Sunday, January 14, 2007

In Honor of MLK, A Young Woman's Reflection on Nonviolence

Martin Luther King, Jr. Day is upon us once again. In light of the Iraq war, the United States' continued presence in Afghanistan, the carnage in the Darfur region of Sudan and the long, seemingly permanent pall cast by 9/11, let us reconsider Dr. King's most important tool: nonviolence. Today, the very idea of employing nonviolence as a political end to resolve conflict has been delegitimized and defiled. Nonviolence is dismissed as antiquated and effete, its proponents naïve and anti-intellectual. However, nonviolence and its twin, nonparticipation, are still powerful.

In launching an ill-conceived war, President George W. Bush refused to allow diplomatic discourse to be diplomatic. Instead, the bluster and hubris that have hallmarked his administration browbeat the coalition of the so-called willing into joining the United States in a preemptive war. The drumbeat to war was amplified by vengeance paraded in jingoistic rhetoric. To meet out exceptional violence to our enemy was endorsed by our president and substantiated by our country's short, bloody history. War and the rumors of war were the only articulations allowed to emerge on the political and social landscapes. Fear of being labeled unpatriotic silenced politicians, clergy, media and individuals. In such an atmosphere, to espouse nonviolence would be to commit political, social and professional suicide.

Four and a half years into the Iraq debacle, the country is no longer divided, but solidly opposed to the war; and its critics have been unleashed. Now, as President Bush stumps among conservatives for support for his newly unveiled escalation plan, those in the public eye who support withdrawal from Iraq must be careful to introduce their ideas with the caveat that they have no wish "to cut and run." To lay down arms in the face of violence is decried as cowardly. The untenable situation in Iraq has the U.S. in what my Aunt Ruth would call a trick-bag: We have fallen easily into a simple contraption but cannot find our way out. The answer, according to our president, is to ratchet-up our military presence in order to combat increasing Iraqi violence. In short, violence begets violence.

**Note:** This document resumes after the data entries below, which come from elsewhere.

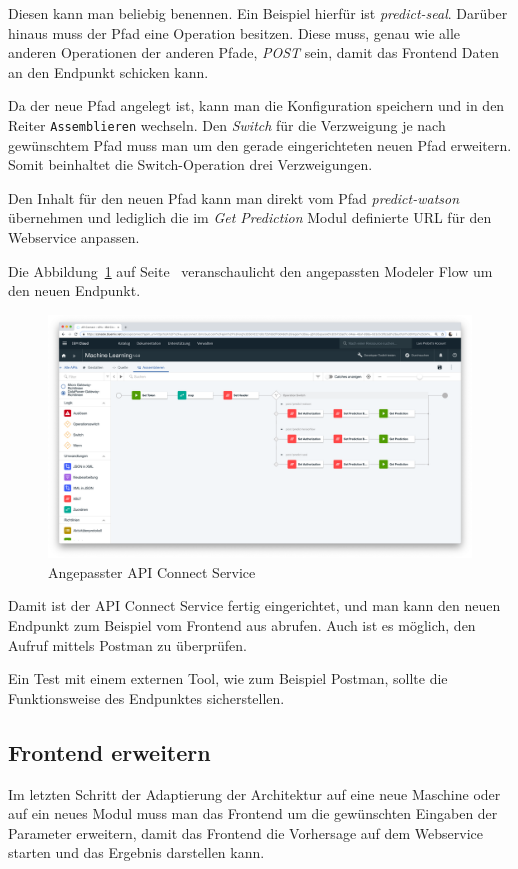 Diesen kann man beliebig benennen. Ein Beispiel hierfür ist \textit{predict-seal}. Darüber hinaus muss der Pfad eine
Operation besitzen. Diese muss, genau wie alle anderen Operationen der anderen Pfade, \textit{POST} sein, damit das
Frontend Daten an den Endpunkt schicken kann.

Da der neue Pfad angelegt ist, kann man die Konfiguration speichern und in den Reiter \texttt{Assemblieren} wechseln.
Den \textit{Switch} für die Verzweigung je nach gewünschtem Pfad muss man um den gerade eingerichteten neuen Pfad
erweitern. Somit beinhaltet die Switch-Operation drei Verzweigungen.

Den Inhalt für den neuen Pfad kann man direkt vom Pfad \textit{predict-watson} übernehmen und lediglich die im
\textit{Get Prediction} Modul definierte URL für den Webservice anpassen.

Die Abbildung~\ref{fig:siegelmaschinen_apiconnect} auf Seite~\pageref{fig:siegelmaschinen_apiconnect} veranschaulicht
den angepassten Modeler Flow um den neuen Endpunkt.

\begin{figure}[h]
    \centering
    \includegraphics[width=\textwidth]{images/kapitel_5/vffs_apiconnect.png}
    \caption{Angepasster API Connect Service}
    \label{fig:siegelmaschinen_apiconnect}
\end{figure}

Damit ist der API Connect Service fertig eingerichtet, und man kann den neuen Endpunkt zum Beispiel vom Frontend aus
abrufen. Auch ist es möglich, den Aufruf mittels Postman zu überprüfen.

Ein Test mit einem externen Tool, wie zum Beispiel Postman, sollte die Funktionsweise des Endpunktes sicherstellen.

\subsection{Frontend erweitern}
Im letzten Schritt der Adaptierung der Architektur auf eine neue Maschine oder auf ein neues Modul muss man das Frontend
um die gewünschten Eingaben der Parameter erweitern, damit das Frontend die Vorhersage auf dem Webservice starten und
das Ergebnis darstellen kann.

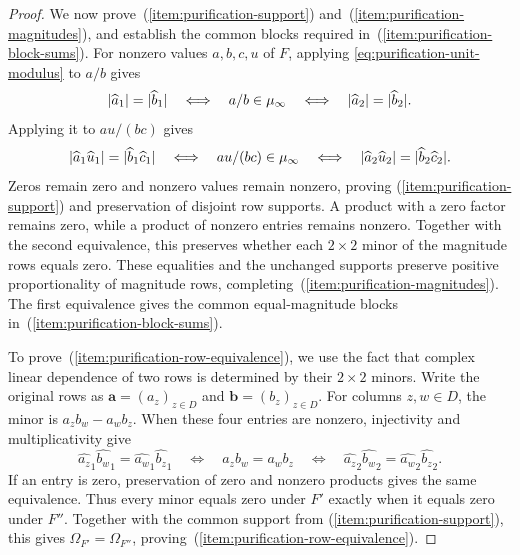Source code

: \documentclass[11pt,letterpaper,onecolumn]{article}
\theoremstyle{plain}
\theoremstyle{definition}
\theoremstyle{remark}
\newcommand{\RowEq}[1]{\Omega_{#1}}
\DeclarePairedDelimiter{\abs}{\lvert}{\rvert}
\begin{document}
\begin{proof}
We now prove~(\ref{item:purification-support})
and~(\ref{item:purification-magnitudes}), and establish the common
blocks required in~(\ref{item:purification-block-sums}).
For nonzero values $a,b,c,u$ of $F$, applying
\eqref{eq:purification-unit-modulus} to $a/b$ gives
\begin{equation}
  \abs{\widehat a_1}=\abs{\widehat b_1}
  \quad\Longleftrightarrow\quad a/b\in\mu_\infty
  \quad\Longleftrightarrow\quad
  \abs{\widehat a_2}=\abs{\widehat b_2}.
  \label{eq:pure-equal-magnitude}
\end{equation}
Applying it to $au/(bc)$ gives
\begin{equation*}
  \abs{\widehat a_1\widehat u_1}=\abs{\widehat b_1\widehat c_1}
  \quad\Longleftrightarrow\quad au/(bc)\in\mu_\infty
  \quad\Longleftrightarrow\quad
  \abs{\widehat a_2\widehat u_2}=\abs{\widehat b_2\widehat c_2}.
\end{equation*}
Zeros remain zero and nonzero values remain nonzero, proving
(\ref{item:purification-support}) and preservation of disjoint row supports.
A product with a zero factor remains zero, while a product of nonzero
entries remains nonzero.  Together with the second equivalence, this
preserves whether each $2\times2$ minor of the magnitude rows equals
zero.  These equalities and the unchanged supports preserve positive
proportionality of magnitude rows, completing~(\ref{item:purification-magnitudes}).
The first equivalence gives the common equal-magnitude blocks
in~(\ref{item:purification-block-sums}).

To prove~(\ref{item:purification-row-equivalence}), we use the fact that
complex linear dependence of two rows is determined by their
$2\times2$ minors.  Write the original rows as
$\mathbf a=(a_z)_{z\in D}$ and $\mathbf b=(b_z)_{z\in D}$.
For columns $z,w\in D$, the minor is $a_zb_w-a_wb_z$.
When these four entries are nonzero, injectivity and multiplicativity give
\[
  \widehat{a_z}_{1}\widehat{b_w}_{1}
    =\widehat{a_w}_{1}\widehat{b_z}_{1}
  \quad\Longleftrightarrow\quad a_zb_w=a_wb_z
  \quad\Longleftrightarrow\quad
  \widehat{a_z}_{2}\widehat{b_w}_{2}
    =\widehat{a_w}_{2}\widehat{b_z}_{2}.
\]
If an entry is zero, preservation of zero and nonzero products gives
the same equivalence.
Thus every minor equals zero under $F'$ exactly when it equals zero
under $F''$.  Together with the common support from
(\ref{item:purification-support}), this gives
$\RowEq{F'}=\RowEq{F''}$, proving~(\ref{item:purification-row-equivalence}).


\end{proof}
\end{document}
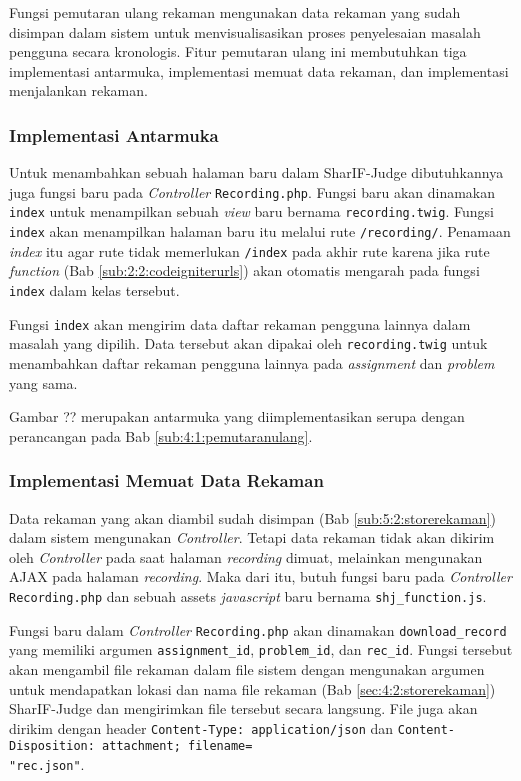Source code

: Fungsi pemutaran ulang rekaman mengunakan data rekaman yang sudah disimpan dalam sistem untuk menvisualisasikan proses penyelesaian masalah pengguna secara kronologis. Fitur pemutaran ulang ini membutuhkan tiga implementasi antarmuka, implementasi memuat data rekaman, dan implementasi menjalankan rekaman. 

\subsubsection{Implementasi Antarmuka}

Untuk menambahkan sebuah halaman baru dalam SharIF-Judge dibutuhkannya juga fungsi baru pada \textit{Controller} \verb|Recording.php|. Fungsi baru akan dinamakan \verb|index| untuk menampilkan sebuah \textit{view} baru bernama \verb|recording.twig|. Fungsi \verb|index| akan menampilkan halaman baru itu melalui rute \verb|/recording/|. Penamaan \textit{index} itu agar rute tidak memerlukan \verb|/index| pada akhir rute karena jika rute \textit{function} (Bab \ref{sub:2:2:codeigniterurls}) akan otomatis mengarah pada fungsi \verb|index| dalam kelas tersebut.

Fungsi \verb|index| akan mengirim data daftar rekaman pengguna lainnya dalam masalah yang dipilih. Data tersebut akan dipakai oleh \verb|recording.twig| untuk menambahkan daftar rekaman pengguna lainnya pada \textit{assignment} dan \textit{problem} yang sama.

Gambar ?? merupakan antarmuka yang diimplementasikan serupa dengan perancangan pada Bab \ref{sub:4:1:pemutaranulang}.


\subsubsection{Implementasi Memuat Data Rekaman}
\label{ssub:5:2:4:memuatdata}

Data rekaman yang akan diambil sudah disimpan (Bab \ref{sub:5:2:storerekaman}) dalam sistem mengunakan \textit{Controller}. Tetapi data rekaman tidak akan dikirim oleh \textit{Controller} pada saat halaman \textit{recording} dimuat, melainkan mengunakan AJAX pada halaman \textit{recording}. Maka dari itu, butuh fungsi baru pada \textit{Controller} \verb|Recording.php| dan sebuah assets \textit{javascript} baru bernama \verb|shj_function.js|.

Fungsi baru dalam \textit{Controller} \verb|Recording.php| akan dinamakan \verb|download_record| yang memiliki argumen \verb|assignment_id|, \verb|problem_id|, dan \verb|rec_id|. Fungsi tersebut akan mengambil file rekaman dalam file sistem dengan mengunakan argumen untuk mendapatkan lokasi dan nama file rekaman (Bab \ref{sec:4:2:storerekaman}) SharIF-Judge dan mengirimkan file tersebut secara langsung. File juga akan dirikim dengan header \verb|Content-Type: application/json| dan \verb|Content-Disposition: attachment; filename=|\\\verb|"rec.json"|.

How then is the bloody cycle to be broken? If we are to learn and somehow heal from our national experience in Iraq, there must be those of us who, in times of national crisis, do not fail to offer the legitimate nonviolent examples of the Gandhi-led British resistance movement in India, the anti-apartheid struggle in South Africa and yes, the United States during the oppressive days of the civil rights movement. If we find it too burdensome to research history, we may look to the more recent demonstration of people power in the Orange Revolution that took the Ukraine by storm. We must reintroduce nonviolence as a legitimate, practical concept. We must divest our commercial and personal interests, thereby denying fodder to the war machine. Most important, we must love our neighbor regardless of any divisional constructs. There can be no violence in love.